(Dataset records)
-*-
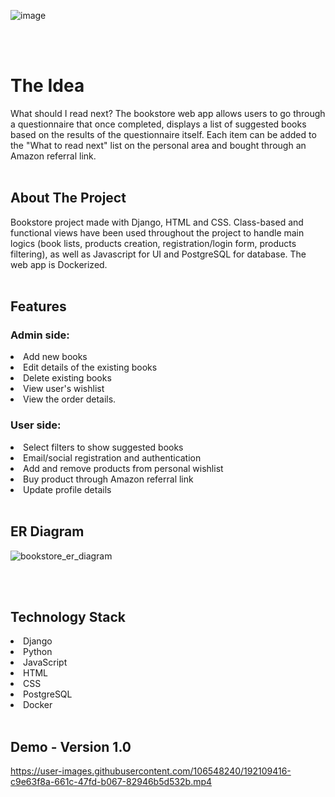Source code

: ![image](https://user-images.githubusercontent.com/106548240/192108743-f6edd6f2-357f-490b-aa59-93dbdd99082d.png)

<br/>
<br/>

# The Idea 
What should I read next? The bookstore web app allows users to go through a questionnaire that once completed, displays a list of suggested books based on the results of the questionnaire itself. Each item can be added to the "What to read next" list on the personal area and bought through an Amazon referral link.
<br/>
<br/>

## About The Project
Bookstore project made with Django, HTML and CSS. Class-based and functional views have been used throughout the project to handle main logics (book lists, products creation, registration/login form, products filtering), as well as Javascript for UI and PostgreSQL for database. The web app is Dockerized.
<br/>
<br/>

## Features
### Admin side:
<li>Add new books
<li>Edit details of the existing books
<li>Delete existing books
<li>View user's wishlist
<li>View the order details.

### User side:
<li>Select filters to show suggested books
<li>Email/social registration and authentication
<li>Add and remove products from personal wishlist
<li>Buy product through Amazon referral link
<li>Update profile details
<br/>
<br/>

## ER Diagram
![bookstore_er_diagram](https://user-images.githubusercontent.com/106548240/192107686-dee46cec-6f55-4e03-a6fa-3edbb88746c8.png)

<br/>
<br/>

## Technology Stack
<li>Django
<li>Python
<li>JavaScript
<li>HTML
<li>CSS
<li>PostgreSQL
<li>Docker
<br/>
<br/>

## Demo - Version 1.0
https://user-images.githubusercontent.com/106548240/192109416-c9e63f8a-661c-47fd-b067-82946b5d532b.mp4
-*-
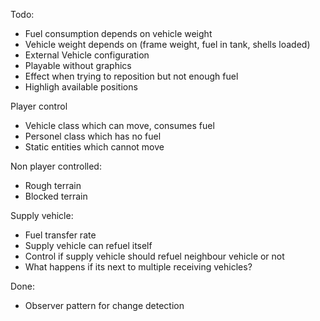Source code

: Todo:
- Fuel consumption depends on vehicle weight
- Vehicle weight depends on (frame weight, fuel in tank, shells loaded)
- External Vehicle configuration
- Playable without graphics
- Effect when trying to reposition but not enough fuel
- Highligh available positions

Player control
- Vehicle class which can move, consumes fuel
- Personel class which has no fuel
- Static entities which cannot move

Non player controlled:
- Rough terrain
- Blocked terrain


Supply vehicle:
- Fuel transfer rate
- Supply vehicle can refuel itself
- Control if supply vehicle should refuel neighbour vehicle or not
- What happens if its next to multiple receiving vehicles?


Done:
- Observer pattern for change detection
-*-
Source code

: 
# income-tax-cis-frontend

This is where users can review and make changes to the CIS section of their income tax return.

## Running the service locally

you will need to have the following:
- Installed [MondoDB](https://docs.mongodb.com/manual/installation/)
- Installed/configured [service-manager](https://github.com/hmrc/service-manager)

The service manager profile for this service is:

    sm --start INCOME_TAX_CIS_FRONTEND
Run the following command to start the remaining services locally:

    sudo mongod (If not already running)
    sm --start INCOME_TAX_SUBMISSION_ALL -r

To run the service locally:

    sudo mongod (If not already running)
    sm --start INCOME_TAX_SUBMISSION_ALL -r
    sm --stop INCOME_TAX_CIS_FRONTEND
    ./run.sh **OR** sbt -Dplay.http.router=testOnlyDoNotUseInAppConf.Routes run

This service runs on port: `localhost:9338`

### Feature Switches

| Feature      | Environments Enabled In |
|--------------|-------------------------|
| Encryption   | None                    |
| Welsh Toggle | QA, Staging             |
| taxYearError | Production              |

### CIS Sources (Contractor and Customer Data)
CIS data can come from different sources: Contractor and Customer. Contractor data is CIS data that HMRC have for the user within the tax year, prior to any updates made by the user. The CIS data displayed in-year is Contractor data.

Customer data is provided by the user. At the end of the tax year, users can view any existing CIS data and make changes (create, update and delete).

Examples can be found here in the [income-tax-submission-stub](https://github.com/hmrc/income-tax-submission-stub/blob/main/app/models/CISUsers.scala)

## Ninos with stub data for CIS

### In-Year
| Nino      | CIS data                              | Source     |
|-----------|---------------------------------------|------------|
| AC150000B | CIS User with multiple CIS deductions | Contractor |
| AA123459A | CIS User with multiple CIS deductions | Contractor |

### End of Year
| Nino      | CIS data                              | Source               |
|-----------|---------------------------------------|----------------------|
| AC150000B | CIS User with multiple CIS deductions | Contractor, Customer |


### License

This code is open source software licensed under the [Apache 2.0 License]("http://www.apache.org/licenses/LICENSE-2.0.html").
-*-
◆ What is expected
When a line in the records above contains the word "Contractor", copy it.

◆ Result
### CIS Sources (Contractor and Customer Data)
CIS data can come from different sources: Contractor and Customer. Contractor data is CIS data that HMRC have for the user within the tax year, prior to any updates made by the user. The CIS data displayed in-year is Contractor data.
| AC150000B | CIS User with multiple CIS deductions | Contractor |
| AA123459A | CIS User with multiple CIS deductions | Contractor |
| AC150000B | CIS User with multiple CIS deductions | Contractor, Customer |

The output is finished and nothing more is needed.